Salmonella sepsis occurs with severe complications of Salmonella gastroenteritis. Of patients with nontyphoidal Salmonella gastroenteritis, only 5% have positive blood cultures, and 5–10% of people with bacteremia may develop localized infections . Therefore, liver abscesses secondary to Salmonella bacteremia occur in as few as 0.5% of patients with nontyphoidal Salmonella gastroenteritis. Intra-abdominal infections such as hepatic or splenic abscess cholecystitis are quite rare.

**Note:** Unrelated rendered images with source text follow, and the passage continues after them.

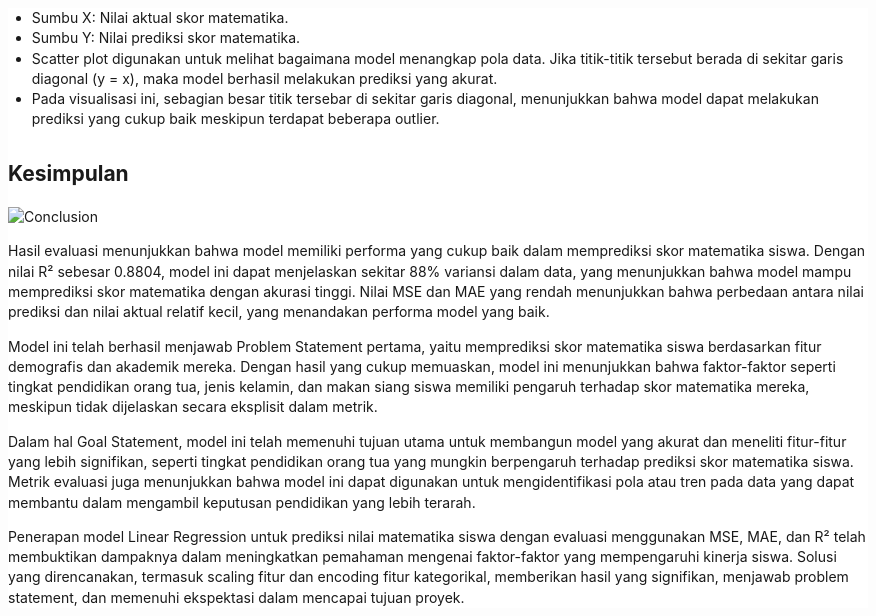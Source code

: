 - Sumbu X: Nilai aktual skor matematika.
- Sumbu Y: Nilai prediksi skor matematika.
- Scatter plot digunakan untuk melihat bagaimana model menangkap pola data. Jika titik-titik tersebut berada di sekitar garis diagonal (y = x), maka model berhasil melakukan prediksi yang akurat.
- Pada visualisasi ini, sebagian besar titik tersebar di sekitar garis diagonal, menunjukkan bahwa model dapat melakukan prediksi yang cukup baik meskipun terdapat beberapa outlier.

## Kesimpulan

![Conclusion](https://github.com/user-attachments/assets/acf82cc0-95d0-413c-a508-6644ba2c5590)

Hasil evaluasi menunjukkan bahwa model memiliki performa yang cukup baik dalam memprediksi skor matematika siswa. Dengan nilai R² sebesar 0.8804, model ini dapat menjelaskan sekitar 88% variansi dalam data, yang menunjukkan bahwa model mampu memprediksi skor matematika dengan akurasi tinggi. Nilai MSE dan MAE yang rendah menunjukkan bahwa perbedaan antara nilai prediksi dan nilai aktual relatif kecil, yang menandakan performa model yang baik.

Model ini telah berhasil menjawab Problem Statement pertama, yaitu memprediksi skor matematika siswa berdasarkan fitur demografis dan akademik mereka. Dengan hasil yang cukup memuaskan, model ini menunjukkan bahwa faktor-faktor seperti tingkat pendidikan orang tua, jenis kelamin, dan makan siang siswa memiliki pengaruh terhadap skor matematika mereka, meskipun tidak dijelaskan secara eksplisit dalam metrik.

Dalam hal Goal Statement, model ini telah memenuhi tujuan utama untuk membangun model yang akurat dan meneliti fitur-fitur yang lebih signifikan, seperti tingkat pendidikan orang tua yang mungkin berpengaruh terhadap prediksi skor matematika siswa. Metrik evaluasi juga menunjukkan bahwa model ini dapat digunakan untuk mengidentifikasi pola atau tren pada data yang dapat membantu dalam mengambil keputusan pendidikan yang lebih terarah.

Penerapan model Linear Regression untuk prediksi nilai matematika siswa dengan evaluasi menggunakan MSE, MAE, dan R² telah membuktikan dampaknya dalam meningkatkan pemahaman mengenai faktor-faktor yang mempengaruhi kinerja siswa. Solusi yang direncanakan, termasuk scaling fitur dan encoding fitur kategorikal, memberikan hasil yang signifikan, menjawab problem statement, dan memenuhi ekspektasi dalam mencapai tujuan proyek.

Liver abscesses are extremely rare in cirrhotic patients, their incidence being only 0.09% . Therefore, salmonellosis with liver abscesses in cirrhotic patients is extremely rare; to our knowledge there are only two other reports of this condition [4, 5]. According to Chou et al. , there were no reports in the English language literature of salmonellosis with liver abscess in cirrhotic patients prior to their report. Nevertheless, we thought that the liver SOL was an abscess that had developed during the patient's lifetime. The reasons why we could not get an accurate diagnosis were: (1) our patient's condition developed into severe sepsis within a few hours; (2) we took blood from aspiration of liver masses, and the cytodiagnosis was negative; (3) in the CT, there were multilocular structures in the liver that were indicative of abscesses. Since the patient's Salmonella sepsis was severe, we had to choose appropriate drugs and, believing that the liver masses were abscesses, we performed needle aspiration and took blood. We thought that there was a vessel at the tip of the needle, or that the SOL became blood-rich owing to the antibiotics, and that his condition (shock, low platelets, and liver dysfunction) was too poor for measures such as another biopsy trial. Although magnetic resonance imaging has been shown to be a valuable tool for the diagnosis of this disease, as reported by Brown et al. , we believed that the patient would have been unable to endure magnetic resonance imaging. Thus, we halted further attempts of different diagnoses.
The most important clinical features that help to differentiate abscess from HCC are the relatively acute onset of illness, the presence of fever, and elevated white blood cell levels. The absence of risk factors for development of HCC, including seronegativity for hepatitis B and C, having no imaging findings consistent with cirrhosis, and having a normal serum AFP, also argue against a diagnosis of HCC . We should have taken into account the serum AFP, but the factors described by Brown alone are insufficient to diagnose SOL of the liver in a septic patient. To rescue such patients, the important treatments are antibiotics and drainage of the SOL. A biopsy must be done in the absence of drainage of pus.